I could use some advice on a difficult situation with my 15-year-old daughter and her former best friend.
My daughter had a long-standing best friend she adored. Over the past year, I watched this friend change completely. They both met a new girl at summer camp in 24 and the dynamic shifted. Suddenly, it was all about boys, alcohol, “fun” that often meant filming themselves doing dumb stuff, shopping for designer labels, and generally being very shallow and materialistic.
This friend also started pushing boundaries in worrying ways. On a school trip, my daughter and her were suspended for bringing alcohol for the friend group. .Id seen messages since where my daughter said in the days before that she didn’t want any part of it but seems she did it anyway from pressure. At camp one summer, the friend snuck out at 13, got drunk, and ended up with an ambulance involved. My daughter was back at camp covering for her. My daughter often played third wheel — either to the new friend or to whatever boyfriend was in the picture. I always wondered why she put up with it, though they did still laugh and have fun together at times especially when just the two of them at our place. I can’t emphasize how fusions they both were,
When the suspension happened, I finally said to my daughter, “That’s enough. You’re not allowed to see her anymore.” To my surprise, my daughter looked relieved — but also scared and broken. She lost a lot of weight and seemed devastated by the change, even though she admitted she was struggling to accept what her best friend had become.
Almost immediately, this girl turned whole friendship groups against my daughter — including groups they’d built together over years during and since primary.

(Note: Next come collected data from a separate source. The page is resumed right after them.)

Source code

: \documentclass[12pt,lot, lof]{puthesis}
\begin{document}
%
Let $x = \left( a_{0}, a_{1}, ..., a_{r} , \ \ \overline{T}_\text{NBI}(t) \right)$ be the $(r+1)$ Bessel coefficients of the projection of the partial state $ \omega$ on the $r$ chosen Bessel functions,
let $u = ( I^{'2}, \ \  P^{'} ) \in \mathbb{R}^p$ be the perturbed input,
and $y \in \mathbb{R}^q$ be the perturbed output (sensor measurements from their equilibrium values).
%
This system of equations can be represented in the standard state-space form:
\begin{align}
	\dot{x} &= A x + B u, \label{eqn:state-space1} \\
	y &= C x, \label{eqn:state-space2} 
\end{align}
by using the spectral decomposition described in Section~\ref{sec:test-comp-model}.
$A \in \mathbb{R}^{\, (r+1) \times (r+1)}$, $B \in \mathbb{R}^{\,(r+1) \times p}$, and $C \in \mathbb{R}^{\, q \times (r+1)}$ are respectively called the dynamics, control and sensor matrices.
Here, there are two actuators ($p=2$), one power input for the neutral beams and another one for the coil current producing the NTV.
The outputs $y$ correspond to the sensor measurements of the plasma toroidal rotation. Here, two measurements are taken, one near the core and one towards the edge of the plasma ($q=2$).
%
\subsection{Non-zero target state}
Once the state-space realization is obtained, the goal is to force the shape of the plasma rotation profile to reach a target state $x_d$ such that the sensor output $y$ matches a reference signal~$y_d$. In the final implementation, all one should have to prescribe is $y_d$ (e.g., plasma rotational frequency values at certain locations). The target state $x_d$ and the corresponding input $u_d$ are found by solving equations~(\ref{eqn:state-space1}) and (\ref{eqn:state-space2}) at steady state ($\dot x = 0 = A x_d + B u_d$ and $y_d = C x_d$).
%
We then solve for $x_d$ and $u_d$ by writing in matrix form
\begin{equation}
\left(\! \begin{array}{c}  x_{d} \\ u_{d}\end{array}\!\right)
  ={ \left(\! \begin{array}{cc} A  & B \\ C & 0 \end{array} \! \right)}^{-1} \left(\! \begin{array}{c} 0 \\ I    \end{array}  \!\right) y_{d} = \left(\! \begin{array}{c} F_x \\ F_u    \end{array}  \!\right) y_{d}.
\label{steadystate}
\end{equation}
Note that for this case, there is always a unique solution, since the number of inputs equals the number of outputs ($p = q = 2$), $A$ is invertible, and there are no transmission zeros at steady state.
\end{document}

My daughter is not a wallflower but is more introverted and not one to compete for attention, so she just couldn’t (and didnt) go up against this “queen bee about town” dynamic.
During the school suspension drama I tried to do the “right” thing and spoke to her mum, just to say I was worried about her daughter. I only mentioned one example (the sneaking out/drinking at 13). But her daughter saw this as a betrayal, told everyone my daughter had “snitched,” and has gone nuclear — posting memes about “shitty fake best friends,” freezing her out, and turning others against her.
The result: our town is small, and my poor girl can’t escape it. She walks into a café and hears girls she’s never even met loudly talking about her. Old friends are leaving her off invite lists. Girls literally turn their backs on her in the street.
The one silver lining is that she’s just started a new college and has begun forming a really nice new circle. She’s also still got her kindergarten friends and her sports teammates (she’s a national champion in her sport, and also volunteers in her spare time). She’s got so much depth, kindness, and potential — but she was always slightly in awe of this old friend, who had unlimited spending money, Valentino trainers, and the “right” labels. My DD does have an impulsive side - has a quiet dose of diagnosed ADHD and does like a bit of excitement. I’m not in denial - I don’t believe my dd was some kind of hostage, she also knows right from wrong and was starting to wobble off the path. My daughter also tho never saw her own beauty and qualities clearly, though I can honestly say she’s both a beautiful soul and a beautiful girl.
I’ve been coaching her to “be like the Royal Family with Harry” — don’t react, don’t feed it, keep her head up. She’s doing her best, but she’s stopped going out socially in town because she feels so intimidated. It’s really so bad. She spends a lot of time crying.l
and we’re on month five. The campaign against her hasn’t slowed down, nor has my daughters resilience to it. She had a great night out last night at some posh teen thing her old bf wasn’t invited to and I think the ex bf has gone nuclear on social again today.
And now I’m torn:
- Do I try to reopen dialogue with the ex-friend’s mum and daughter to try calm the waters, or will that just pour petrol on the fire? I actually don’t mind my daughter being friends with her it’s just this new girl is such a weird influence it’s never going to work (esp risk taking wise).
- Do I allow my daughter to patch things up with the ex-friend for a “quiet life,” even though I know this girl is trouble (and that the new friend egging her on would hate it)?
- Or do I just keep steering my daughter towards her new friends, her sport, and away from this toxic situation — even if it means she feels excluded and gossiped about in our small town? At what point will she start to feel mended,
I also can’t shake the feeling that I made everything worse by speaking to the other mum. I genuinely thought I was protecting both girls — but it’s backfired massively.
Has anyone else been through similar? How do I support my daughter without overstepping and making things worse?